Once your pull request is merged, it is officially part of the ccinput code and will be included in the next release.

Code Guidelines

To ensure that the project remains clean and maintainable, it is necessary to establish some guidelines on the code itself. These have been kept to a minimum, but need to be followed. Furthermore, the code style is automatically standardized by Black when submitting a pull request, and so you do not need to worry about code style.

  • Make variable and function names as descriptive yet concise as possible
  • Add comments or docstrings to explain what the average contributor will likely not know or understand immediately. However, do not add comments to explain what is obvious to everyone.

Useful comment:

def standardize_xyz(xyz):

    [...]

    # Check if the xyz contains the two line header
    # Remove it if it does
    try:
	num_atoms = int(arr_xyz[0])
    except ValueError:
	pass
    else:
	if num_atoms == len(arr_xyz)-2:
	    arr_xyz = arr_xyz[2:]
	else:
	    raise InvalidXYZ(f"Invalid xyz header: {num_atoms} atoms specified, " +
		    f"but actually contains {len(arr_xyz) - 2} atoms")

    [...]

Useless comments:

def parse_xyz_from_file(path):
    """ Given a file path, parses the XYZ structure from the file """

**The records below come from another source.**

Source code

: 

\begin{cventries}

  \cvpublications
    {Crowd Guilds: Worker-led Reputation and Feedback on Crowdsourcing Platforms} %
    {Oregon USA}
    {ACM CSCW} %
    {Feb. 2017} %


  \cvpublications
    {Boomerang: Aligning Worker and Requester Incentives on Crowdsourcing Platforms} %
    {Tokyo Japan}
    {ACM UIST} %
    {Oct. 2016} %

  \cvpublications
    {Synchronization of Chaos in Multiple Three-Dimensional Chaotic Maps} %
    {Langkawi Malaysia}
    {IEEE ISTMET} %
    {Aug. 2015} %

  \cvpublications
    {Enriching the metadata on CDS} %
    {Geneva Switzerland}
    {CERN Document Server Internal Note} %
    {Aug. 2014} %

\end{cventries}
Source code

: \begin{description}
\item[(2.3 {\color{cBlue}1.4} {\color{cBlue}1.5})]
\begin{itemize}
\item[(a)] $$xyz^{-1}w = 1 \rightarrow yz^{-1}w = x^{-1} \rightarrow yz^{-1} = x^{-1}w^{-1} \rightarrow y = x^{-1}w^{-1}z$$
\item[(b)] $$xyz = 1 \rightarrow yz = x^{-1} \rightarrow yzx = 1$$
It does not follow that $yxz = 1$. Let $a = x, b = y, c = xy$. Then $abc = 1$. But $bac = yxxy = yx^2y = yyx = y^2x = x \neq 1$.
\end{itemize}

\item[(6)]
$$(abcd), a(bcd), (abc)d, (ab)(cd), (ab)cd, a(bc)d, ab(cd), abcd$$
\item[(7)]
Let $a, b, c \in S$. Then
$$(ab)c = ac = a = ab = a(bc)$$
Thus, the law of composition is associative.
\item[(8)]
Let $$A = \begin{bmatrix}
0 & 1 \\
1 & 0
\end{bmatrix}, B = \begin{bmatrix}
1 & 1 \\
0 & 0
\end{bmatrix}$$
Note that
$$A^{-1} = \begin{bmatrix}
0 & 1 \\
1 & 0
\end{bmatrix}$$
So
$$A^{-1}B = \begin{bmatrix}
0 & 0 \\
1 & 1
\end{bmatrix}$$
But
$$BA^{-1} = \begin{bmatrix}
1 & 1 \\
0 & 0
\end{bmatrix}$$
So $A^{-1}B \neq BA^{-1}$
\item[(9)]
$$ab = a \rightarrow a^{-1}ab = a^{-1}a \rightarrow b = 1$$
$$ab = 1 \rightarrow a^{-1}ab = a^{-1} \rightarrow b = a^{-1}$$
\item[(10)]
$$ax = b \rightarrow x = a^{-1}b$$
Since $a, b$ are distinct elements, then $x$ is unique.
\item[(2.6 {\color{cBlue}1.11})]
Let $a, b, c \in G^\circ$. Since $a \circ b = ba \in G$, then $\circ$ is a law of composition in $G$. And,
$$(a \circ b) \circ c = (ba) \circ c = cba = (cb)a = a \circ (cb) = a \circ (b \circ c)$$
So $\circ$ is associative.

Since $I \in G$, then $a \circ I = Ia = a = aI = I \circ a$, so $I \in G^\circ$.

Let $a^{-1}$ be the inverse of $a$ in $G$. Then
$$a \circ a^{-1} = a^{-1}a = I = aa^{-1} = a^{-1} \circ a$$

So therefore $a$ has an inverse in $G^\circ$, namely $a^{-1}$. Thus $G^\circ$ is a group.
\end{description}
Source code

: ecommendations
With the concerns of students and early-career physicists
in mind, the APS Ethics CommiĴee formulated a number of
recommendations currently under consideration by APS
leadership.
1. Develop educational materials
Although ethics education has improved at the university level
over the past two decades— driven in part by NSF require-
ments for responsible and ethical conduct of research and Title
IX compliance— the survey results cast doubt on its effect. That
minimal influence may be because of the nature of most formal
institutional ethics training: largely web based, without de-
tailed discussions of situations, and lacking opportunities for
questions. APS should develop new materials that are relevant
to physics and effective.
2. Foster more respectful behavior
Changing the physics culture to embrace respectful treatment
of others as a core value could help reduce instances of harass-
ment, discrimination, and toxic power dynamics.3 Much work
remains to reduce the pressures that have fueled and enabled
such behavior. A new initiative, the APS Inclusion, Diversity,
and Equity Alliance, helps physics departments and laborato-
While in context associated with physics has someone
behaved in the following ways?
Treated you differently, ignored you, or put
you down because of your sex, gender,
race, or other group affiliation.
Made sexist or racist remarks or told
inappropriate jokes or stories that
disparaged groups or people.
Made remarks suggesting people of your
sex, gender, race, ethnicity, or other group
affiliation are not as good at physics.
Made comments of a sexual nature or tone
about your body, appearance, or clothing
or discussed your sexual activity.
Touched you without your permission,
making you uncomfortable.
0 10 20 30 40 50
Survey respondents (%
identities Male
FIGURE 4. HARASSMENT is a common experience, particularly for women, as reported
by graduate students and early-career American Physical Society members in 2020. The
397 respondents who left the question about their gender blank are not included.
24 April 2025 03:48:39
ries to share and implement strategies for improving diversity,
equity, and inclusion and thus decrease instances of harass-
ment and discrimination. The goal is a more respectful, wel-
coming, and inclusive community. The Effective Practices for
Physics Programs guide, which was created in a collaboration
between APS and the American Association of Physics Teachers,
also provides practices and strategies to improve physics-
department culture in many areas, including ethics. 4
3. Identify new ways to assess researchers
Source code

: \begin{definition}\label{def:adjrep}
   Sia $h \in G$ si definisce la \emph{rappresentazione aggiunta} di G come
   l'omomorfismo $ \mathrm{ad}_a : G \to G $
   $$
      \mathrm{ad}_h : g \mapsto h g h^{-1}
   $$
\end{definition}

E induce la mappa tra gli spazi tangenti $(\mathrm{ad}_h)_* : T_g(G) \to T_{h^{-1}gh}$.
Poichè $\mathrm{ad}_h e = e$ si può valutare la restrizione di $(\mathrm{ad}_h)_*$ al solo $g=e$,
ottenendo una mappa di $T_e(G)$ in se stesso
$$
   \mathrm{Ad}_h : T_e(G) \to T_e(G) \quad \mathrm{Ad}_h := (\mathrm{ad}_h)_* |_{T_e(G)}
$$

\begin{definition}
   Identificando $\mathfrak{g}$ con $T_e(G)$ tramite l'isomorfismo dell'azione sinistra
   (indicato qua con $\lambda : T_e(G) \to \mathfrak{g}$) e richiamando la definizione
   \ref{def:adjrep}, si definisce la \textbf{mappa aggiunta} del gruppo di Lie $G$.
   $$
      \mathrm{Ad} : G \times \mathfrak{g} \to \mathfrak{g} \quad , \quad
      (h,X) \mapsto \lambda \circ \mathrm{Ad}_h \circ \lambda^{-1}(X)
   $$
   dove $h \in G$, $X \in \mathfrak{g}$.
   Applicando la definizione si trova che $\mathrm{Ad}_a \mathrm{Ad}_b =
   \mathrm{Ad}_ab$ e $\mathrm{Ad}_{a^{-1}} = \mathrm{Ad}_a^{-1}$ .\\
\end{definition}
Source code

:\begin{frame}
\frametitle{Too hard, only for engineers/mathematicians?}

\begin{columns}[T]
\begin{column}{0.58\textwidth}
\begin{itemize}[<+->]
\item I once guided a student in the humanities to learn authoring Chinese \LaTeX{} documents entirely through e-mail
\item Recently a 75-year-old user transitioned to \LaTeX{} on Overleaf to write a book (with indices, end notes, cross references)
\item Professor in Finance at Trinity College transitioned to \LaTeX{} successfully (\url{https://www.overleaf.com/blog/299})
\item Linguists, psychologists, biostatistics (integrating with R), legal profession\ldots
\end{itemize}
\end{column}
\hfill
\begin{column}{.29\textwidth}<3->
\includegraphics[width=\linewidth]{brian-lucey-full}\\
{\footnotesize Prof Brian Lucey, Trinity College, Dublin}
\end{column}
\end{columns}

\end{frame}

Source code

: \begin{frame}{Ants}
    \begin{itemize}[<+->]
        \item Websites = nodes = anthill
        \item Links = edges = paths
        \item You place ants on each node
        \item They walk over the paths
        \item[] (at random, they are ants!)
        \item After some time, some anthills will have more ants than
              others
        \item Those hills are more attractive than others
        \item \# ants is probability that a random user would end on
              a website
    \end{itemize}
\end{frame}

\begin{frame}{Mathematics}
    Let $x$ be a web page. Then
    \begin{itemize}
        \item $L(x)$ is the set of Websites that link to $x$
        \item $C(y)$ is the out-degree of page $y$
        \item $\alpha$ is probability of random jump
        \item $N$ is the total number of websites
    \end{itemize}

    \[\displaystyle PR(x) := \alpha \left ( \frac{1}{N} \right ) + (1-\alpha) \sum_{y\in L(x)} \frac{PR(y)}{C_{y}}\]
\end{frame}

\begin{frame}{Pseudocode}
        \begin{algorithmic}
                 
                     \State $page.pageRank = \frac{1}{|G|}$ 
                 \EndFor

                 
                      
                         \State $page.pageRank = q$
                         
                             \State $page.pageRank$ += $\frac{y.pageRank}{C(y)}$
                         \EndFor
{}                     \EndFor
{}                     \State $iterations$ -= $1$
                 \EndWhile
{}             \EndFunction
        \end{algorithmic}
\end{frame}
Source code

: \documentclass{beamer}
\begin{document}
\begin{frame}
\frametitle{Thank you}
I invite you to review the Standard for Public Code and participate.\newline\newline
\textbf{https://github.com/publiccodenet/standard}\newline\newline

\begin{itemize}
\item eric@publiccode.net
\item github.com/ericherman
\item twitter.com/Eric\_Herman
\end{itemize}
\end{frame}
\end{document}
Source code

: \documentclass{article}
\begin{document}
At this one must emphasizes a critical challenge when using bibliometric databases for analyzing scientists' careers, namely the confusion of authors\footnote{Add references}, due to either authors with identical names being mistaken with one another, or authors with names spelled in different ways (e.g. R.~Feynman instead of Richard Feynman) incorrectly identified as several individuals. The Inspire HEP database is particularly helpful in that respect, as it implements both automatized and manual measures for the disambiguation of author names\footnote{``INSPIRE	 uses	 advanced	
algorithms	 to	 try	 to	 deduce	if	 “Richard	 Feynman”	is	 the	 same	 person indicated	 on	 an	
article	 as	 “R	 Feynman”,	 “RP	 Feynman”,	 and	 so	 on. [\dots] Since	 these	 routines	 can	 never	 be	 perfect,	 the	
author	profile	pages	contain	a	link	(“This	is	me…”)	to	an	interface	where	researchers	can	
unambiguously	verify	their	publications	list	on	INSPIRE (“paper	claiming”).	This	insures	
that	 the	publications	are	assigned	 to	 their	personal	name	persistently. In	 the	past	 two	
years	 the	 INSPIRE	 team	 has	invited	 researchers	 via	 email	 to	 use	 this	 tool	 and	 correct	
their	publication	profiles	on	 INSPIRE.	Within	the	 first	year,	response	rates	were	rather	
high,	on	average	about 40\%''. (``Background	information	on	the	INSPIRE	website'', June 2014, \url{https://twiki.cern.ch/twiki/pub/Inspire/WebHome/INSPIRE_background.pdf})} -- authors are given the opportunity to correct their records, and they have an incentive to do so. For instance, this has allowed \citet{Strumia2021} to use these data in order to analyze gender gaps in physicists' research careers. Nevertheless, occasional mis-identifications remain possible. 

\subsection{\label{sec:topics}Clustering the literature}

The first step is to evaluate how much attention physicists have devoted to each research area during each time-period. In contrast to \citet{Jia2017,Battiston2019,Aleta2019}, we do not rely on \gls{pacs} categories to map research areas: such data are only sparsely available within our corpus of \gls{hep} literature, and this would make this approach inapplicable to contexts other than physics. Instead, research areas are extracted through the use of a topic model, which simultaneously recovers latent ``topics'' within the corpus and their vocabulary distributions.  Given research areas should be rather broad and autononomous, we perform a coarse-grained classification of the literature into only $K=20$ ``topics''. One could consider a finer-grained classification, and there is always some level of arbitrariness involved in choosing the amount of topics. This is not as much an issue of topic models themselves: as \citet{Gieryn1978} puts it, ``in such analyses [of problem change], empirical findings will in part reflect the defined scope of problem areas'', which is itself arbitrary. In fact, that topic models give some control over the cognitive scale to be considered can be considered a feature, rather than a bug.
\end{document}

    if not os.path.isfile(path): # If the file does not exist
	raise InvalidParameter(f"Input file not found: {path}") # Raise an error

    with open(path) as f: # Open the file
	lines = f.readlines() # Read the XYZ structure from the file

    return standardize_xyz(lines) # Return the standardized XYZ

Lastly, please provide at least some tests with your pull request. If you add a feature, the tests should be enough to verify that the feature works in its most common use cases. If your pull request fixes a bug, provide enough tests to verify that the bug is no longer present after your fix. This ensures that working features keep working and that dead bugs stay dead.

If you are unsure if you have enough tests, you can send a pull request and we will look over it. Any subsequent commits you make to the branch will update the pull request automatically.

Changes to the documentation do not require tests or comments.